The first two arguments are required -- the sequence_file and the secondary structure file [either in dot/bracket notation, or specifying Watson/Crick base pairs as pairs of numbers].
The last three arguments are optional; they supply the native pdb and any constraints, here derived from a high-throughput "mutate-and-map" strategy for RNA structure determination. The exe_extension= option specifies the executable extension to use for the Rosetta executables.
You may need to change the path to your rosetta executable ('EXE_DIR') in setup_rna_assembly_jobs.py [in which case you should get a warning!]. The script currently assumes that you are in the rosetta_demos/public/rna_assembly directory within the rosetta codebase.
Then run the Rosetta commands in :
README_STEMS README_MOTIFS README_ASSEMBLE
To run the extremely short version of this tutorial (mostly for testing purposes), run
$> ./README_STEMS $> ./README_MOTIFS.short $> ./README_ASSEMBLE.short
You can see examples of these files and their output in example_output/. Please note that for these files I changed the 'nstruct' commands to create 100 models per motif. In reality you will want to make 2000-4000 MOTIF models, and then several thousand ASSEMBLE models. [You can just use one STEM model per helix, as that is supposed to be an ideal helix.] For some scripts to generate lots of models on a computer cluster, see note below.

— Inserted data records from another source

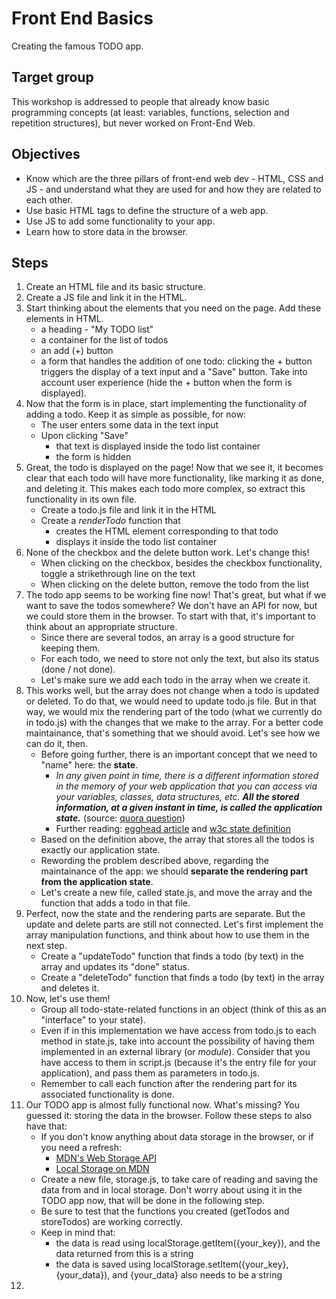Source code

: # Front End Basics
Creating the famous TODO app.

## Target group
This workshop is addressed to people that already know basic programming concepts (at least: variables, functions, selection and repetition structures), but never worked on Front-End Web.


## Objectives

* Know which are the three pillars of front-end web dev - HTML, CSS and JS - and understand what they are used for and how they are related to each other.
* Use basic HTML tags to define the structure of a web app.
* Use JS to add some functionality to your app.
* Learn how to store data in the browser.

## Steps

1. Create an HTML file and its basic structure.
2. Create a JS file and link it in the HTML.
3. Start thinking about the elements that you need on the page. Add these elements in HTML.
   * a heading - "My TODO list"
   * a container for the list of todos
   * an add (+) button
   * a form that handles the addition of one todo: clicking the + button triggers the display of a text input and a "Save" button. Take into account user experience (hide the + button when the form is displayed).
4. Now that the form is in place, start implementing the functionality of adding a todo. Keep it as simple as possible, for now:
   * The user enters some data in the text input
   * Upon clicking "Save"
      * that text is displayed inside the todo list container
      * the form is hidden
5. Great, the todo is displayed on the page! Now that we see it, it becomes clear that each todo will have more functionality, like marking it as done, and deleting it. This makes each todo more complex, so extract this functionality in its own file.
   * Create a todo.js file and link it in the HTML
   * Create a *renderTodo* function that
       * creates the HTML element corresponding to that todo
       * displays it inside the todo list container
6. None of the checkbox and the delete button work. Let's change this!
   * When clicking on the checkbox, besides the checkbox functionality, toggle a strikethrough line on the text
   * When clicking on the delete button, remove the todo from the list
7. The todo app seems to be working fine now! That's great, but what if we want to save the todos somewhere? We don't have an API for now, but we could store them in the browser. To start with that, it's important to think about an appropriate structure.
   * Since there are several todos, an array is a good structure for keeping them.
   * For each todo, we need to store not only the text, but also its status (done / not done).
   * Let's make sure we add each todo in the array when we create it.
8. This works well, but the array does not change when a todo is updated or deleted. To do that, we would need to update todo.js file. But in that way, we would mix the rendering part of the todo (what we currently do in todo.js) with the changes that we make to the array. For a better code maintainance, that's something that we should avoid. Let's see how we can do it, then.
   * Before going further, there is an important concept that we need to "name" here: the **state**. 
      * *In any given point in time, there is a different information stored in the memory of your web application that you can access via your variables, classes, data structures, etc. **All the stored information, at a given instant in time, is called the application state.*** (source: [quora question](https://www.quora.com/Whats-state-in-a-web-application))
      * Further reading: [egghead article](https://egghead.io/articles/what-is-state-why-do-i-need-to-manage-it) and [w3c state definition](https://www.w3.org/2001/tag/doc/state.html#whatisstate)
   * Based on the definition above, the array that stores all the todos is exactly our application state.
   * Rewording the problem described above, regarding the maintainance of the app: we should **separate the rendering part from the application state**.
   * Let's create a new file, called state.js, and move the array and the function that adds a todo in that file.
9. Perfect, now the state and the rendering parts are separate. But the update and delete parts are still not connected. Let's first implement the array manipulation functions, and think about how to use them in the next step.
   * Create a "updateTodo" function that finds a todo (by text) in the array and updates its "done" status.
   * Create a "deleteTodo" function that finds a todo (by text) in the array and deletes it.
0. Now, let's use them!
   * Group all todo-state-related functions in an object (think of this as an "interface" to your state).
   * Even if in this implementation we have access from todo.js to each method in state.js, take into account the possibility of having them implemented in an external library (or *module*). Consider that you have access to them in script.js (because it's the entry file for your application), and pass them as parameters in todo.js.
   * Remember to call each function after the rendering part for its associated functionality is done.
1. Our TODO app is almost fully functional now. What's missing? You guessed it: storing the data in the browser. Follow these steps to also have that:
   * If you don't know anything about data storage in the browser, or if you need a refresh:
      * [MDN's Web Storage API](https://developer.mozilla.org/en-US/docs/Web/API/Web_Storage_API)
      * [Local Storage on MDN](https://developer.mozilla.org/en-US/docs/Web/API/Window/localStorage)
   * Create a new file, storage.js, to take care of reading and saving the data from and in local storage. Don't worry about using it in the TODO app now, that will be done in the following step.
   * Be sure to test that the functions you created (getTodos and storeTodos) are working correctly.
   * Keep in mind that: 
      * the data is read using localStorage.getItem({your_key}), and the data returned from this is a string
      * the data is saved using localStorage.setItem({your_key}, {your_data}), and {your_data} also needs to be a string
2. 
 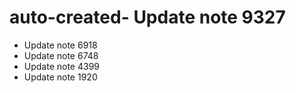 # auto-created- Update note 9327
- Update note 6918
- Update note 6748
- Update note 4399
- Update note 1920
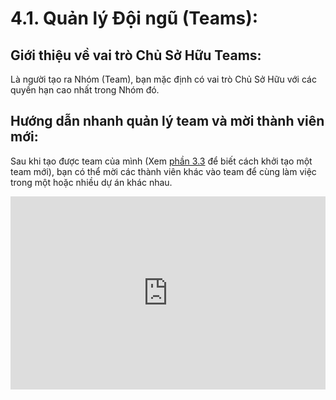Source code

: # 4.1. Quản lý Đội ngũ (Teams):

## Giới thiệu về vai trò Chủ Sở Hữu Teams:

Là người tạo ra Nhóm (Team), bạn mặc định có vai trò Chủ Sở Hữu với các quyền hạn cao nhất trong Nhóm đó.

## Hướng dẫn nhanh quản lý team và mời thành viên mới:

Sau khi tạo được team của mình (Xem [phần 3.3](/basics/project-management) để biết cách khởi tạo một team mới), bạn có thể mời các thành viên khác vào team để cùng làm việc trong một hoặc nhiều dự án khác nhau.

<div style="width: 100%; height: 0; position: relative; padding-bottom: 61.3%;">
  <iframe src="https://cdn.iframe.ly/qPHGY4F1" 
          style="width: 100%; height: 100%; position: absolute; top: 0; left: 0; border: 0;" 
          allowfullscreen 
          allow="clipboard-write; fullscreen">
  </iframe>
</div>

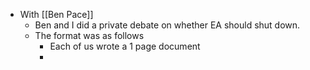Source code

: - With [[Ben Pace]]
	- Ben and I did a private debate on whether EA should shut down.
	- The format was as follows
		- Each of us wrote a 1 page document
		-
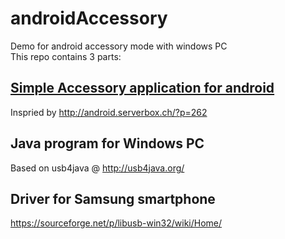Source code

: # androidAccessory
Demo for android accessory mode with windows PC  
This repo contains 3 parts:  
## [Simple Accessory application for android](https://github.com/trongvu/androidAccessory/tree/master/Android)  
Inspried by http://android.serverbox.ch/?p=262
## Java program for Windows PC  
Based on usb4java @ http://usb4java.org/
## Driver for Samsung smartphone  
https://sourceforge.net/p/libusb-win32/wiki/Home/
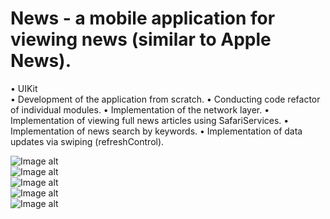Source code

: # News - a mobile application for viewing news (similar to Apple News).


• UIKit<br>
• Development of the application from scratch.
• Conducting code refactor of individual modules.
• Implementation of the network layer.
• Implementation of viewing full news articles using SafariServices.
• Implementation of news search by keywords.
• Implementation of data updates via swiping (refreshControl).

![Image alt](https://github.com/nzhkv/News/blob/main/1.png)
<br>
![Image alt](https://github.com/nzhkv/News/blob/main/11.png)
<br>
![Image alt](https://github.com/nzhkv/News/blob/main/2.png)
<br>
![Image alt](https://github.com/nzhkv/News/blob/main/3.png)
<br>
![Image alt](https://github.com/nzhkv/News/blob/main/4.png)
<br>
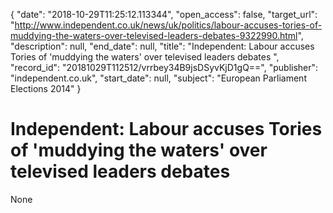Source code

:{
  "date": "2018-10-29T11:25:12.113344", 
  "open_access": false, 
  "target_url": "http://www.independent.co.uk/news/uk/politics/labour-accuses-tories-of-muddying-the-waters-over-televised-leaders-debates-9322990.html", 
  "description": null, 
  "end_date": null, 
  "title": "Independent:  Labour accuses Tories of 'muddying the waters' over televised leaders debates ", 
  "record_id": "20181029T112512/vrrbey34B9jsDSyvKjD1gQ==", 
  "publisher": "independent.co.uk", 
  "start_date": null, 
  "subject": "European Parliament Elections 2014"
}

# Independent:  Labour accuses Tories of 'muddying the waters' over televised leaders debates 

None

The final 'outfile' is add_assemble.out. If you don't have the file ready, you can copy:
$> cp ./example_output/add_assemble.out .
We can extract models from it using:(where
$> $ROSETTA3/bin/extract_pdbs.default.linuxgccrelease -in:file:silent add_assemble.out -tags S_000001
or using scripts like my
Caveat: The above protocol is a bit inflexible in that the motifs are modeled separately from each other -- if a loop/loop interaction occurs in the final global model it will not really be modeled correctly by the isolated loops. We are working on iterative methods to tackled this global de novo assembly question. For now the protocol seems to work well if there are experimental constraints that e.g., connect the loops.
We often use either condor or LSF ('bsub') queuing systems on clusters, and have some handy scripts to set up these jobs, which are included in the Rosetta distribution.
The syntax (e.g., for README_MOTIFS) is:
python <path/to/Rosetta/tools>/rna_tools/bin/rosetta_submit.py README_MOTIFS MOTIF_OUTPUT 50
this will create the directory MOTIF_OUTPUT with 50 subdirectories 0/, 1/, etc. for 50 parallel jobs. You can then run:
to kick off jobs. The rosetta_submit.py script is pretty straightforward and should be easy to edit for any kind of cluster queuing system.
After the jobs have been running for a while, or have finished, you can type:
python <path/to/Rosetta/tools>/rna_tools/bin/easy_cat.py MOTIF_OUTPUT
to concatenate your files. [Do a similar thing with README_ASSEMBLE after getting the results of MOTIF].